Photo credit: Amira Al-Sherif
A Photojournalist Helps Girls Around the World
“I was sent to photograph people in Afghanistan who were setting themselves on fire,” says photojournalist Stephanie Sinclair of what turned out to be a life-changing assignment fifteen years ago. “These girls were so vulnerable to abuse, they were committing suicide in the most horrific way.”
Sinclair was hardly new to the horrors of war, humanitarian crises, and some of the darkest stories of our time. By the time the now-44-year-old arrived in Afghanistan, she had already covered the Iraq War, the death penalty, and human trafficking for The Chicago Tribune, The New York Times, and National Geographic. Over twenty years photographing unfathomable suffering, Sinclair developed an ability to separate herself from her subjects—a skill that was not only necessary to do her job, it was paramount.
But Afghanistan was different. “That was the turning point,” she says. “Many of those girls were married between the ages of nine and thirteen. The more research I did, the more I understood how prolific the problem was.” Ultimately, it was Sinclair’s experience in Afghanistan that inspired Too Young to Wed, the non-profit she created to spread awareness about child marriage around the world. The organization advocates for the eradication of the practice, which is as traditional as it is harmful. According to UNICEF, child marriage can compromise a girl’s development any number of ways—early pregnancy, abuse, social isolation, lack of education. And its ubiquity is sobering: one third of girls in the developing world are married before eighteen, states the International Center for Research on Women.

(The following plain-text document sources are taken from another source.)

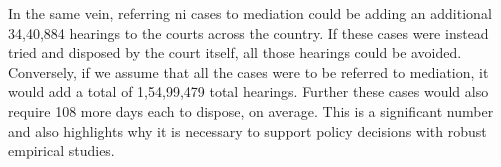 In the same vein, referring \gls{ni} cases to mediation could be
adding an additional 34,40,884 hearings to the courts across the
country. If these cases were instead tried and disposed by the court
itself, all those hearings could be avoided. Conversely, if we assume
that all the cases were to be referred to mediation, it would add a
total of 1,54,99,479 total hearings. Further these cases would also
require 108 more days each to dispose, on average. This is a
significant number and also highlights why it is necessary to support
policy decisions with robust empirical studies.

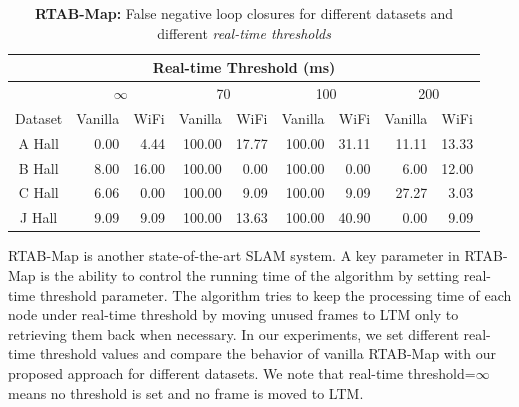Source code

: \begin{table}
\caption{{\bf RTAB-Map:} False negative loop closures for different datasets and different {\it real-time thresholds}}
\begin{center}
\begin{tabular}{| c | r r | r r | r r | r r | } 
\hline 
\multicolumn{9}{|c|}{Real-time Threshold (ms)} \\ 
\hline 
 & \multicolumn{2}{|c|}{$\infty$} & \multicolumn{2}{|c|}{70} & \multicolumn{2}{|c|}{100} & \multicolumn{2}{|c|}{200} \\ 
\hline 
 Dataset & \multicolumn{1}{|c|}{Vanilla} & \multicolumn{1}{|c|}{WiFi} & \multicolumn{1}{|c|}{Vanilla} & \multicolumn{1}{|c|}{WiFi} & \multicolumn{1}{|c|}{Vanilla} & \multicolumn{1}{|c|}{WiFi} & \multicolumn{1}{|c|}{Vanilla} & \multicolumn{1}{|c|}{WiFi} \\ 
\hline 
 A Hall & 0.00 & 4.44 & 100.00 & 17.77 & 100.00 & 31.11 & 11.11 & 13.33 \\ 
 B Hall & 8.00 & 16.00 & 100.00 & 0.00 & 100.00 & 0.00 & 6.00 & 12.00 \\ 
 C Hall & 6.06 & 0.00 & 100.00 & 9.09 & 100.00 & 9.09 & 27.27 & 3.03 \\ 
 J Hall & 9.09 & 9.09 & 100.00 & 13.63 & 100.00 & 40.90 & 0.00 & 9.09 \\ 
\hline 
\end{tabular} 
\label{table:rtabmap_false_negative}
\end{center}
\end{table}
RTAB-Map is another state-of-the-art SLAM system. A key parameter in RTAB-Map is the ability to control the running time of the algorithm by setting {real-time threshold} parameter. 
The algorithm tries to keep the processing time of each node under {real-time threshold} by moving unused frames to LTM only to retrieving them back when necessary. 
In our experiments, we set different real-time threshold values and compare the behavior of vanilla RTAB-Map with our proposed approach for different datasets. 
We note that {real-time threshold}=$\infty$ means no threshold is set and no frame is moved to LTM.

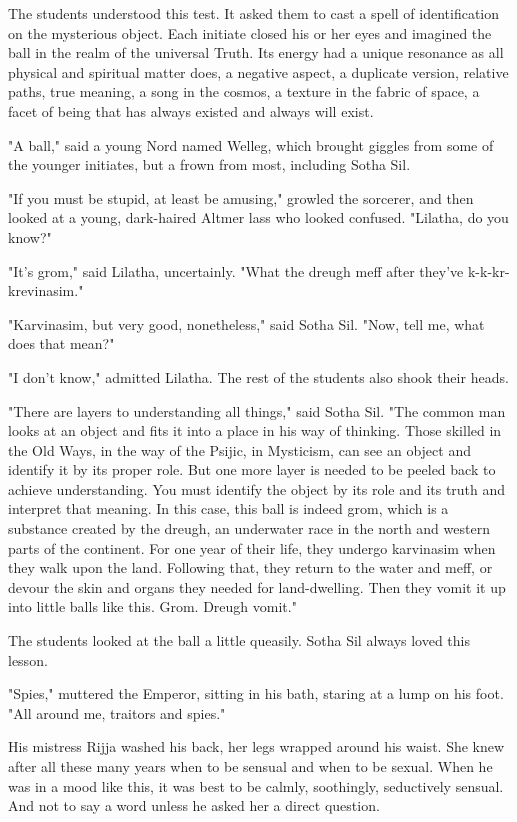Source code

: The students understood this test. It asked them to cast a spell of identification on the mysterious object. Each initiate closed his or her eyes and imagined the ball in the realm of the universal Truth. Its energy had a unique resonance as all physical and spiritual matter does, a negative aspect, a duplicate version, relative paths, true meaning, a song in the cosmos, a texture in the fabric of space, a facet of being that has always existed and always will exist.

"A ball," said a young Nord named Welleg, which brought giggles from some of the younger initiates, but a frown from most, including Sotha Sil.

"If you must be stupid, at least be amusing," growled the sorcerer, and then looked at a young, dark-haired Altmer lass who looked confused. "Lilatha, do you know?"

"It's grom," said Lilatha, uncertainly. "What the dreugh meff after they've k-k-kr-krevinasim."

"Karvinasim, but very good, nonetheless," said Sotha Sil. "Now, tell me, what does that mean?"

"I don't know," admitted Lilatha. The rest of the students also shook their heads.

"There are layers to understanding all things," said Sotha Sil. "The common man looks at an object and fits it into a place in his way of thinking. Those skilled in the Old Ways, in the way of the Psijic, in Mysticism, can see an object and identify it by its proper role. But one more layer is needed to be peeled back to achieve understanding. You must identify the object by its role and its truth and interpret that meaning. In this case, this ball is indeed grom, which is a substance created by the dreugh, an underwater race in the north and western parts of the continent. For one year of their life, they undergo karvinasim when they walk upon the land. Following that, they return to the water and meff, or devour the skin and organs they needed for land-dwelling. Then they vomit it up into little balls like this. Grom. Dreugh vomit."

The students looked at the ball a little queasily. Sotha Sil always loved this lesson.

"Spies," muttered the Emperor, sitting in his bath, staring at a lump on his foot. "All around me, traitors and spies."

His mistress Rijja washed his back, her legs wrapped around his waist. She knew after all these many years when to be sensual and when to be sexual. When he was in a mood like this, it was best to be calmly, soothingly, seductively sensual. And not to say a word unless he asked her a direct question.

“Many of those girls were married between the ages of nine and thirteen. The more research I did, the more I understood how prolific the problem was.”
For Sinclair, a mother of two, Too Young to Wed is the culmination of a two-decade-plus long career that started during her youth in Florida. As a middle school student, “I remember being fascinated and excited about how the news can impact viewers, and how it felt to be on all sides of it,” she says. It’s also a portfolio of Sinclair’s talent–for color, composition, and light. Her photos of girls who have endured the unimaginable are a study in beauty and perseverance. Sinclair ambitiously captures the resilience of these young girls in a way that is at once jarring and quietly hopeful. “My mother was a prolific painter, so I grew up around all these colors and huge paintings. I think that influenced my visual communication and aesthetic in the way I compose things, and the role that color plays in my work.”
In partnership with the United Nations Population Fund and photo agency VII, Sinclair’s Too Young to Wed takes shape as a traveling photo series, with some of the images captured by her, and others from the survivors whom she’s trained via the organization’s photo workshop series. This month, it will host its first gala on March 8th, International Women’s Day, in New York City, with former Boko Haram child brides Ya Kaka and Hauwa as well as journalist Ann Curry and Senator Kirsten Gillibrand. There will be a silent auction featuring work by Lynsey Addario, Ami Vitale, and other photographers.
“Life can give you a thread if you’re paying attention, and if you follow the thread with your heart forward, your path will be clear.”
For more than twenty years, Sinclair has focused her lens on truth, beauty, and female empowerment. And since her assignment in Afghanistan so many years ago, it’s a drive that feels intensely personal.
“Life can give you a thread if you’re paying attention, and if you follow the thread with your heart forward, your path will be clear,” she says. “You just have to listen.”